Return, exactly and in full, the lines of the records below starting at the one with "ジンベエが出ると言う海のショップやら，ホテルやらの" and ending at the one with "いつもとは全く違うありえない手際よさで，", and no other lines.
*** The input ***
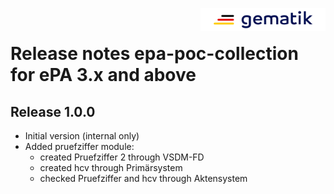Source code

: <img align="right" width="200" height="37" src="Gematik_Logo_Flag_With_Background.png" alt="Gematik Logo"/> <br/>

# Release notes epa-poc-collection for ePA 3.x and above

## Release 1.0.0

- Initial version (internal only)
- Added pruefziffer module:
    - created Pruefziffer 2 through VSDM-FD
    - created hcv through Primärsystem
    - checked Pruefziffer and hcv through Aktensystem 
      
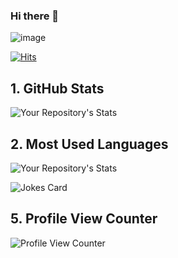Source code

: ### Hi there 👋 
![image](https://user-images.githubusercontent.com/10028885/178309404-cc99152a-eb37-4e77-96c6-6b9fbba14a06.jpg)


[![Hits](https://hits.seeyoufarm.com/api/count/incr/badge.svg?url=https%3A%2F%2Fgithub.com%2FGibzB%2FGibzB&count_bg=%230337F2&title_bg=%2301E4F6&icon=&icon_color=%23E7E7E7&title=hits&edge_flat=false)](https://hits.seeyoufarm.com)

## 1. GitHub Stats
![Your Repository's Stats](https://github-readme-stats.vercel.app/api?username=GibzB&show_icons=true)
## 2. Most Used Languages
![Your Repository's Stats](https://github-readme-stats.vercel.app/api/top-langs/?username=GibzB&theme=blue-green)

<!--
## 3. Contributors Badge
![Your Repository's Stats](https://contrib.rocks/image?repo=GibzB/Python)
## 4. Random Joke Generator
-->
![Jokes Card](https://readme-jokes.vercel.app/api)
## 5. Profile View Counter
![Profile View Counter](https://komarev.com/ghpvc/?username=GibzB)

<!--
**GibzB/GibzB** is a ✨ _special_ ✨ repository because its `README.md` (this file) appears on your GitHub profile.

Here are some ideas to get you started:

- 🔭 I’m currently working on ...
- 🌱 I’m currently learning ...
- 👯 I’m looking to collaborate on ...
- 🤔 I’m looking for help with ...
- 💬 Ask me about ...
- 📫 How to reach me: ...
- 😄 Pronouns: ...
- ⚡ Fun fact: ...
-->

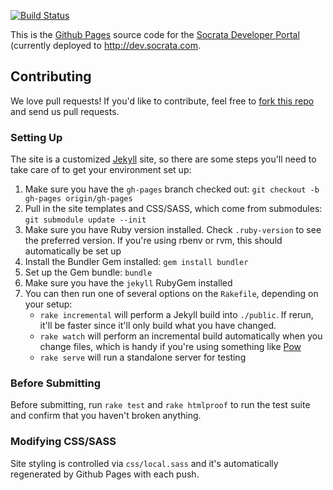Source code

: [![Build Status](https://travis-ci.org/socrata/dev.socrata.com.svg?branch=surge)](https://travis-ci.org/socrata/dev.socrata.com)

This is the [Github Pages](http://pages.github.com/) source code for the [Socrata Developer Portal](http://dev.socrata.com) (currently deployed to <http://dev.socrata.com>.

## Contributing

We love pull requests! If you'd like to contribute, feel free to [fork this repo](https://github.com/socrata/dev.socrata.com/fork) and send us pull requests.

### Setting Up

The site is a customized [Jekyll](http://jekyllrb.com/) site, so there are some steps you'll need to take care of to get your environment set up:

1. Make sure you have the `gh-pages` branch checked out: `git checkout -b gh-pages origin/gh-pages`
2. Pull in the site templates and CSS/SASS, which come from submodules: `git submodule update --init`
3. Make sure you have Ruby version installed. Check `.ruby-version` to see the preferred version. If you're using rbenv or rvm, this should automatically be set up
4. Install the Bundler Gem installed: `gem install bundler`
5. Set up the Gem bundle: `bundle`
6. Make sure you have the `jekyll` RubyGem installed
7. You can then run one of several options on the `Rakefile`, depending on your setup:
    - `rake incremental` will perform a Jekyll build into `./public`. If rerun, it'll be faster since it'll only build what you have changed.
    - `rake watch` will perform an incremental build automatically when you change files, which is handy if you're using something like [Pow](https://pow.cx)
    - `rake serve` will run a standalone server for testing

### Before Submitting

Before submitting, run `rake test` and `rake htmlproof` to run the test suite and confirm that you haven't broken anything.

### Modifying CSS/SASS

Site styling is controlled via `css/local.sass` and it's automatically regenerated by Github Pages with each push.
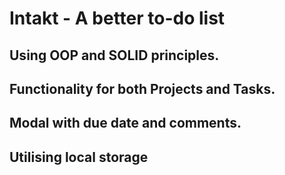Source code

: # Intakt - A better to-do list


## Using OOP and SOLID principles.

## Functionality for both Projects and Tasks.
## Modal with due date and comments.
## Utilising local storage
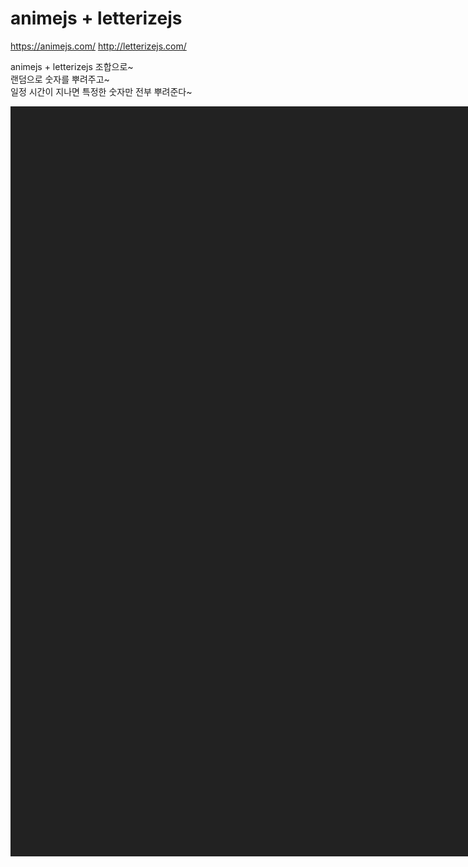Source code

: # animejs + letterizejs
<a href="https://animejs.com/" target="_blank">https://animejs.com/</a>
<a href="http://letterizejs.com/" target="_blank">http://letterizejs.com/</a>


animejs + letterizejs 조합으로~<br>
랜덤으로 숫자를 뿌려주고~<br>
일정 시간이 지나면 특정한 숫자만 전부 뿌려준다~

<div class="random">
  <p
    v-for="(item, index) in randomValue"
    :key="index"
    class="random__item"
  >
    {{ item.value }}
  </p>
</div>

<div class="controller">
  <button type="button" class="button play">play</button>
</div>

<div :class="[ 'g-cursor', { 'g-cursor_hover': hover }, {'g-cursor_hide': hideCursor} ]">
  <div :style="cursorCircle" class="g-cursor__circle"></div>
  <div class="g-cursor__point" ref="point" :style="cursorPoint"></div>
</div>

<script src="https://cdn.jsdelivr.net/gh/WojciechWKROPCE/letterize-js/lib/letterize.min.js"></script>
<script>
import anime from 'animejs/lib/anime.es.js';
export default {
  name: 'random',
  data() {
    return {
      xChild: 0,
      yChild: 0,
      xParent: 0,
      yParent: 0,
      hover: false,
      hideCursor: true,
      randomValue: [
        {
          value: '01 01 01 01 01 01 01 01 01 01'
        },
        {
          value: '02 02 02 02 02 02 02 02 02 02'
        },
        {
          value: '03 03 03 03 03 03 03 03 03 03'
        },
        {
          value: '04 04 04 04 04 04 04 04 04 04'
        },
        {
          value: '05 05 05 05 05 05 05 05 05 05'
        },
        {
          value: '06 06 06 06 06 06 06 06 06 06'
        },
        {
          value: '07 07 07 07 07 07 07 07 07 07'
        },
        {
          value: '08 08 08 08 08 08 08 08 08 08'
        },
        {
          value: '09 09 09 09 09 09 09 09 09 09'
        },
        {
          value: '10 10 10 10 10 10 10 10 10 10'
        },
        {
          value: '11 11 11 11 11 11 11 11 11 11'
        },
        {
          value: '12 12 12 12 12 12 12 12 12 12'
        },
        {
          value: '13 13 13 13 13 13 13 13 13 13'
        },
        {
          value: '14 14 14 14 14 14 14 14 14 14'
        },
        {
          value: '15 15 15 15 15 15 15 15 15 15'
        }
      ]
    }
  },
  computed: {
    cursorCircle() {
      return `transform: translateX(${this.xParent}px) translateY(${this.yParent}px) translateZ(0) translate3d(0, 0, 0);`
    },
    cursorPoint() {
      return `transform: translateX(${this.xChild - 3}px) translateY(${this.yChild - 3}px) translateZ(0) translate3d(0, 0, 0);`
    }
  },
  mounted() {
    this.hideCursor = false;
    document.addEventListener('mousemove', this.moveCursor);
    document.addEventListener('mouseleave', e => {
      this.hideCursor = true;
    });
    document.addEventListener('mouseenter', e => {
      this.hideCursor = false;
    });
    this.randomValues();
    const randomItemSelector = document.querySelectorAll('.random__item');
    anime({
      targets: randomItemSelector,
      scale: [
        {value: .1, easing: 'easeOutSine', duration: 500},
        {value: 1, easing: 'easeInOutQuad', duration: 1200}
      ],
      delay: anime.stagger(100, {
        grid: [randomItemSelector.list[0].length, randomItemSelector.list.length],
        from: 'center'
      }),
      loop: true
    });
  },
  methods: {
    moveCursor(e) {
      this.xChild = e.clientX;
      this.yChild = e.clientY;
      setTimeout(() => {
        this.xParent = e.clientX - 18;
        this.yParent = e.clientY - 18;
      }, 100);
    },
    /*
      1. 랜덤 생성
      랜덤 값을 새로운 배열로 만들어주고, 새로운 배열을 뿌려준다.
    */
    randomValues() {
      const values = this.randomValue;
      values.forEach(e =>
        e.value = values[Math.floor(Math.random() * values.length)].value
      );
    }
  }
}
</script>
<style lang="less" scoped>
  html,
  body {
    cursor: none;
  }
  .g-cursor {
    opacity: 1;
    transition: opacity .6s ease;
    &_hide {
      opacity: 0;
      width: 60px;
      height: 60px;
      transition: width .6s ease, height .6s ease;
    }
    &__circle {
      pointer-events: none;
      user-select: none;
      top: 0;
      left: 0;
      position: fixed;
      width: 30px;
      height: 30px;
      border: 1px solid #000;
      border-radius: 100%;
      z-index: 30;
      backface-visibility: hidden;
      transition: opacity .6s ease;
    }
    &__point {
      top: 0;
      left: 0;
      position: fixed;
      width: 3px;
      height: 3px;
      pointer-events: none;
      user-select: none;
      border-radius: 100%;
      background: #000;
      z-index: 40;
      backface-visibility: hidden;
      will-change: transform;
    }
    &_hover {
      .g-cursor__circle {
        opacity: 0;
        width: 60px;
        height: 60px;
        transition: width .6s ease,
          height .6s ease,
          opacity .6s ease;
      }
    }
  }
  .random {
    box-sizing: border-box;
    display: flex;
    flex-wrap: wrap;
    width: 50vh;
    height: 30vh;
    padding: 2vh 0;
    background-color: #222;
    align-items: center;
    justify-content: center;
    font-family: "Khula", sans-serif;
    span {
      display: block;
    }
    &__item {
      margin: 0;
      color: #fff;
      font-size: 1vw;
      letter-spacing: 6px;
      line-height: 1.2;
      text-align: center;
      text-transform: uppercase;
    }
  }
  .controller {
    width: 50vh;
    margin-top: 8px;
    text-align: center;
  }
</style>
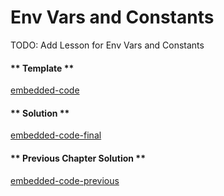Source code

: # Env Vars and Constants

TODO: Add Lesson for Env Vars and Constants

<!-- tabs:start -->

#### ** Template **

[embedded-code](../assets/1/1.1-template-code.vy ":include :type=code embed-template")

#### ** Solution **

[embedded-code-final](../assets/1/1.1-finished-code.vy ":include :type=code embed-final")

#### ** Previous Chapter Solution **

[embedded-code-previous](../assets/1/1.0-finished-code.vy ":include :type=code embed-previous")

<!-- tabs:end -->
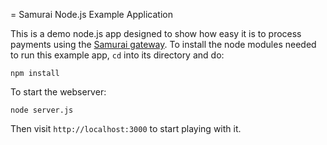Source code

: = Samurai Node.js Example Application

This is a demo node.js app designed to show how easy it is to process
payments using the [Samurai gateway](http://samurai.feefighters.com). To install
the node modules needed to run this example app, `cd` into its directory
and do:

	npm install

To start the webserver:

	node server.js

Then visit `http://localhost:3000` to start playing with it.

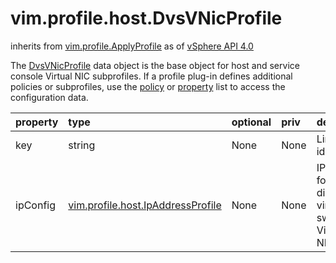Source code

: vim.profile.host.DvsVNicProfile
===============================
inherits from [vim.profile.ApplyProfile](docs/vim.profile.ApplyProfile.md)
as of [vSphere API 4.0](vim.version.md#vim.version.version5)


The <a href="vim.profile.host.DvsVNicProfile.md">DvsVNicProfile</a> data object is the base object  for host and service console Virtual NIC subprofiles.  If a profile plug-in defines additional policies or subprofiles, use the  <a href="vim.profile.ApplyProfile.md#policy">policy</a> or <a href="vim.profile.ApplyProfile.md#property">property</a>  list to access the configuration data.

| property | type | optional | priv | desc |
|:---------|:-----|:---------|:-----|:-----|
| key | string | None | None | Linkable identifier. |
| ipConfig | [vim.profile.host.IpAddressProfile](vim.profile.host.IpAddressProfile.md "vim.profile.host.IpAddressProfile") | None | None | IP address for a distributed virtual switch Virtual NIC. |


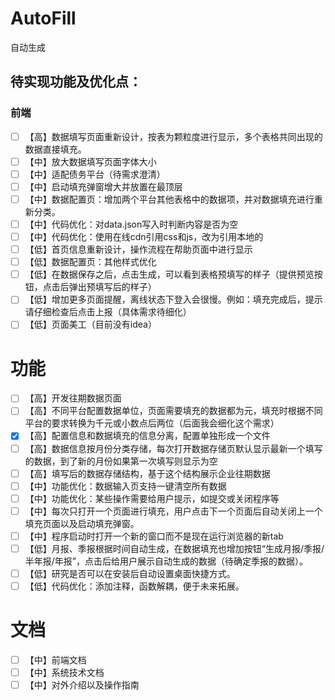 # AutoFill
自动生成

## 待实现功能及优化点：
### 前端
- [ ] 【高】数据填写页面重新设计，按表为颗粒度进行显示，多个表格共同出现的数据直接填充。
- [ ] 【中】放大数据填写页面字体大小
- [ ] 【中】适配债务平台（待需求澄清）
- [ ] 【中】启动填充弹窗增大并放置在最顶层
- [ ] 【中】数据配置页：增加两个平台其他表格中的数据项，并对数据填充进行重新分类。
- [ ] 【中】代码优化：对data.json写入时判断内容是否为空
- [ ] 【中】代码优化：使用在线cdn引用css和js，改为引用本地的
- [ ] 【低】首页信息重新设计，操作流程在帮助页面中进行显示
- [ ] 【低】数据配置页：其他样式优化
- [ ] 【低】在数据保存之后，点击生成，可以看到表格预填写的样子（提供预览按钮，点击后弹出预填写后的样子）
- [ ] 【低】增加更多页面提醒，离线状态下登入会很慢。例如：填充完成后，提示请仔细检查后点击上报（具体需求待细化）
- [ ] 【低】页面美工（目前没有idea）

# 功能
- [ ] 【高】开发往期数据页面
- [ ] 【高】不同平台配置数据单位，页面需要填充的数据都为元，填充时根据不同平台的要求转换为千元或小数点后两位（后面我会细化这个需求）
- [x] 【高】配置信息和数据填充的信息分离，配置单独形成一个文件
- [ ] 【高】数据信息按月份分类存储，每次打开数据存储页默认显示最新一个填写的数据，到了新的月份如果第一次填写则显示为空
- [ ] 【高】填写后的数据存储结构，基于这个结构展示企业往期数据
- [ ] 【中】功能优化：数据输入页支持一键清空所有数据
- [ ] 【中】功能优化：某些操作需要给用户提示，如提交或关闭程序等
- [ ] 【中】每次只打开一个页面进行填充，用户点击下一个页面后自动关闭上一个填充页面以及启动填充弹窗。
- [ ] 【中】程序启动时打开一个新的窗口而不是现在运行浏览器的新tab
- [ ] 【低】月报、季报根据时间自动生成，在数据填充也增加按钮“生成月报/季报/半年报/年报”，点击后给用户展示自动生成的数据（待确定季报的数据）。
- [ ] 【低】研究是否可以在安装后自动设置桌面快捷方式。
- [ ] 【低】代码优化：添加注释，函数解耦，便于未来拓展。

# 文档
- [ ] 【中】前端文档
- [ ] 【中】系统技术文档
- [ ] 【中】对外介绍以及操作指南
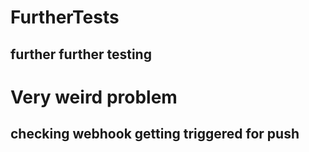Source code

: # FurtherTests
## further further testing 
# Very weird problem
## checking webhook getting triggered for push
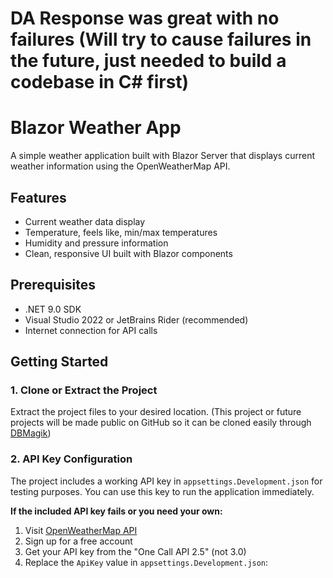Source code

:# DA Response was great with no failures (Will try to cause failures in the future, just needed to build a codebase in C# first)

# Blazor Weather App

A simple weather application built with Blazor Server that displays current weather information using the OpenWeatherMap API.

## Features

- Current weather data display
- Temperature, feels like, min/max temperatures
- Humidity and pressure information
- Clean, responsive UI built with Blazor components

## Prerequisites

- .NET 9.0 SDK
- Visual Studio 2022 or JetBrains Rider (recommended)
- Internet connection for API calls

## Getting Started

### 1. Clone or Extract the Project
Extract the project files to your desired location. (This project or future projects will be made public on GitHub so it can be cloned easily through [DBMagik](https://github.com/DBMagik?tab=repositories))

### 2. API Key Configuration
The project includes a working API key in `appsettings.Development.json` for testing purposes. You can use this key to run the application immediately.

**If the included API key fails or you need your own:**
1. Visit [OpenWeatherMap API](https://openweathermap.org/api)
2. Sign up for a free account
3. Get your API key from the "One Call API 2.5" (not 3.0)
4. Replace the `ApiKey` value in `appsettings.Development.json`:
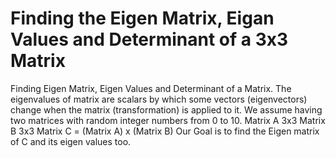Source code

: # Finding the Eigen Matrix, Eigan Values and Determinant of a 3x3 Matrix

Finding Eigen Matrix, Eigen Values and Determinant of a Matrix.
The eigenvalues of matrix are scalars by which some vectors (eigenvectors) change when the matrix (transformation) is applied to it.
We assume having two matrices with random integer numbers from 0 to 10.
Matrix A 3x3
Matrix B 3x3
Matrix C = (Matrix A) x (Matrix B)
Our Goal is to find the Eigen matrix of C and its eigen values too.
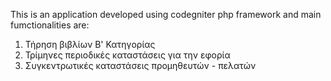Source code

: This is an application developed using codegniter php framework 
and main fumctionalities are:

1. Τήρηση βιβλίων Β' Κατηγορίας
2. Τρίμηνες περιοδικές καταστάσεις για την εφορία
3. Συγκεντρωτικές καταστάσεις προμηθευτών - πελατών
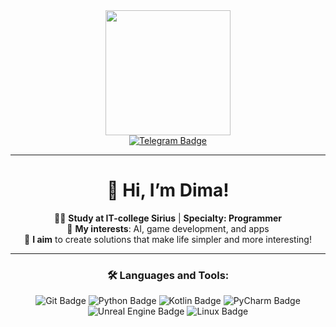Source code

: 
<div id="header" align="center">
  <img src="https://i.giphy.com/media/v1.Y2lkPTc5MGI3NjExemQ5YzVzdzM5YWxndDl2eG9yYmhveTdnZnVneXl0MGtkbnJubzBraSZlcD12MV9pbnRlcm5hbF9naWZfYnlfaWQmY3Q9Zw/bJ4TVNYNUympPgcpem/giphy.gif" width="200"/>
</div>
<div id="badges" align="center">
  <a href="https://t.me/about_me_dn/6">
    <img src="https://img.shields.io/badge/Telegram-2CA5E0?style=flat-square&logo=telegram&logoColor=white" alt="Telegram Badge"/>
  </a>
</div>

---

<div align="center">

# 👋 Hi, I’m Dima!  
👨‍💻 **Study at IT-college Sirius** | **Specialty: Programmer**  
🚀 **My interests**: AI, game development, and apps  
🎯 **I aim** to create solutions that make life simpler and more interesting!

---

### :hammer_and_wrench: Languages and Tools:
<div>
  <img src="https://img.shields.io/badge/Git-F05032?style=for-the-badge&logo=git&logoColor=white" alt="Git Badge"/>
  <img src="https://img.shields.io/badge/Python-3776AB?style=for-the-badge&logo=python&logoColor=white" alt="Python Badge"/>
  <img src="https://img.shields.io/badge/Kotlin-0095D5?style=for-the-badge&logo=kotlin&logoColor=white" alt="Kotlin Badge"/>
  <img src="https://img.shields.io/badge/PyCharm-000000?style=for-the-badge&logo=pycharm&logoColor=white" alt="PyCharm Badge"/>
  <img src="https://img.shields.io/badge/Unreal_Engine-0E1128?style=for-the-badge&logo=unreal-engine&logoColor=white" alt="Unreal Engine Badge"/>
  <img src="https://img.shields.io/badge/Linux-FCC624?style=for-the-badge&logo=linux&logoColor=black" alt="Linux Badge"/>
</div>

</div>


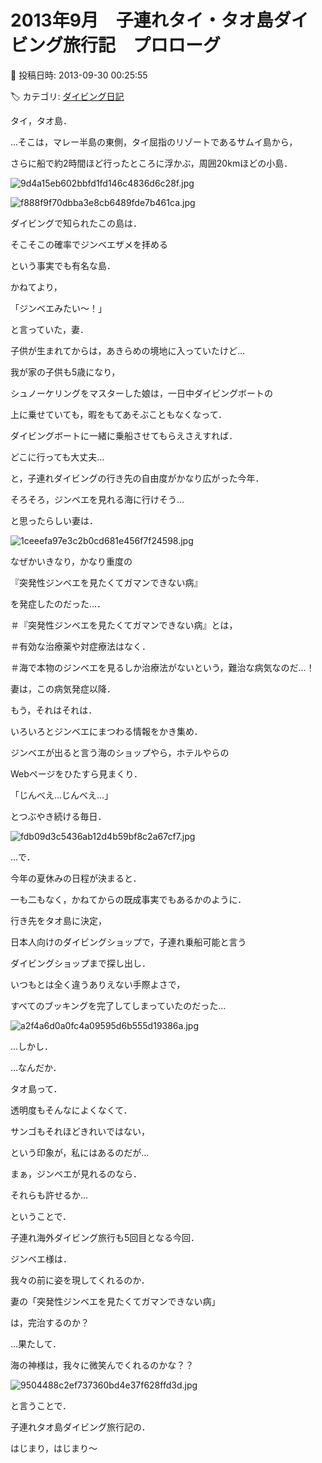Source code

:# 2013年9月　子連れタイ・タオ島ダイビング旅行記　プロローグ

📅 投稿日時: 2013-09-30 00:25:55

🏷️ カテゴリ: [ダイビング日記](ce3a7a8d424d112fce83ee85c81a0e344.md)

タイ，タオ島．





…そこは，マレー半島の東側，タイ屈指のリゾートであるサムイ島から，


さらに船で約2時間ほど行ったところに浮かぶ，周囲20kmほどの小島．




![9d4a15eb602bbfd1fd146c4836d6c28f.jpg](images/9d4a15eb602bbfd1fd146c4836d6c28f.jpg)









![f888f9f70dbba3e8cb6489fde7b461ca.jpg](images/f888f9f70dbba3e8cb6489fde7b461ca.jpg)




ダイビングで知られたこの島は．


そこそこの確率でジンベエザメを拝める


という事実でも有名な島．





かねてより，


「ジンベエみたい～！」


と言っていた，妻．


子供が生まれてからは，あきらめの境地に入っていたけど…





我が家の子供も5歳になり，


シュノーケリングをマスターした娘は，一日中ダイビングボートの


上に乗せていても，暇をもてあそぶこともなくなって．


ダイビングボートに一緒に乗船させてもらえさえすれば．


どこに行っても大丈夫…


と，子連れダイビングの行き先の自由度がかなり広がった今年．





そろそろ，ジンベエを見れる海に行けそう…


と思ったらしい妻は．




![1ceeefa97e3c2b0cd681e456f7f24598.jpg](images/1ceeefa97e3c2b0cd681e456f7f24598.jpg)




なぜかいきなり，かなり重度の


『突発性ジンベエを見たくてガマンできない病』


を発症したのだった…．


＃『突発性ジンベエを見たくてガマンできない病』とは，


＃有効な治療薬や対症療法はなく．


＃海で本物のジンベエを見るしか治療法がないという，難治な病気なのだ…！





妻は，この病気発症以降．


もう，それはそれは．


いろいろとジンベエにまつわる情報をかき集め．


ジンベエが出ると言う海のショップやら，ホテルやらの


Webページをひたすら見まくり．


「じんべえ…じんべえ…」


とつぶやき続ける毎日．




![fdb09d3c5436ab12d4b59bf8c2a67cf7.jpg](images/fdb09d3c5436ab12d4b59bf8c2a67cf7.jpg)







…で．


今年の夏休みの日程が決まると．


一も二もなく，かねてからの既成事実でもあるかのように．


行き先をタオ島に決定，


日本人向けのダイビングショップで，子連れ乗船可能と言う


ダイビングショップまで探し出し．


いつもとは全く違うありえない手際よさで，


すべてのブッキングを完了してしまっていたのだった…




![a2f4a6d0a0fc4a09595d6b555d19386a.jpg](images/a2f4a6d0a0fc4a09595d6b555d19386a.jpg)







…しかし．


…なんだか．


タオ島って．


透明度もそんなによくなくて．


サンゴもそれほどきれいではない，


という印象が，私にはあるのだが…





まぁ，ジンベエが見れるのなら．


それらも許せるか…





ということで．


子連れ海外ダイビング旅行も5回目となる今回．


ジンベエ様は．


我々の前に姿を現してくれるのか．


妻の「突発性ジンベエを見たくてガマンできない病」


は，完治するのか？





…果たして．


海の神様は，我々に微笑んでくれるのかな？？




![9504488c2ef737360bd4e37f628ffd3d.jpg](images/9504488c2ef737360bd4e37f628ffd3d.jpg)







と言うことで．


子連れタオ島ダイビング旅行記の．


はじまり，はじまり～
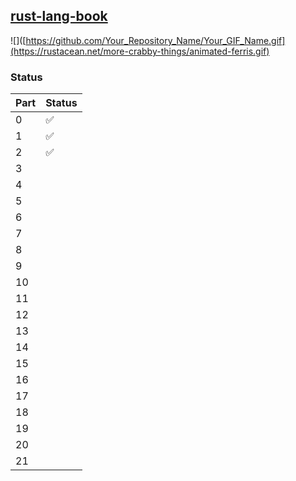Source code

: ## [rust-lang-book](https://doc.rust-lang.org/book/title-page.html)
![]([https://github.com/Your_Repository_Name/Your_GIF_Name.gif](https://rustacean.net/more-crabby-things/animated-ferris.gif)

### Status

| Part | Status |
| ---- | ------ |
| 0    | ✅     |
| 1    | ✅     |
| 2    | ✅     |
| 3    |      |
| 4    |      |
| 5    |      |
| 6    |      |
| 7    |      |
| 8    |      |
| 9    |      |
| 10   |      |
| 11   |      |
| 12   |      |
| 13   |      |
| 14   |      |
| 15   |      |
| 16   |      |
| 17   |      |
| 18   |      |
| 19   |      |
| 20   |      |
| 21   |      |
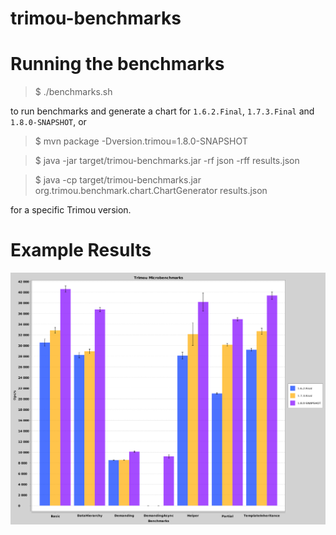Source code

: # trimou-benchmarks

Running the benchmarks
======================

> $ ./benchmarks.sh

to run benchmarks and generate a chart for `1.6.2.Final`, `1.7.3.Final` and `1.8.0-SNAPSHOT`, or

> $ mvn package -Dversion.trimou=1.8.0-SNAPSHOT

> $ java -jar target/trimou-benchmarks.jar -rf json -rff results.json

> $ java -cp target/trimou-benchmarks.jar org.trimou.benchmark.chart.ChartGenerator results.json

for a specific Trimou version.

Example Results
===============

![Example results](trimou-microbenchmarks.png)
***
Response for this exercise:
ジンベエが出ると言う海のショップやら，ホテルやらの


Webページをひたすら見まくり．


「じんべえ…じんべえ…」


とつぶやき続ける毎日．




![fdb09d3c5436ab12d4b59bf8c2a67cf7.jpg](images/fdb09d3c5436ab12d4b59bf8c2a67cf7.jpg)







…で．


今年の夏休みの日程が決まると．


一も二もなく，かねてからの既成事実でもあるかのように．


行き先をタオ島に決定，


日本人向けのダイビングショップで，子連れ乗船可能と言う


ダイビングショップまで探し出し．


いつもとは全く違うありえない手際よさで，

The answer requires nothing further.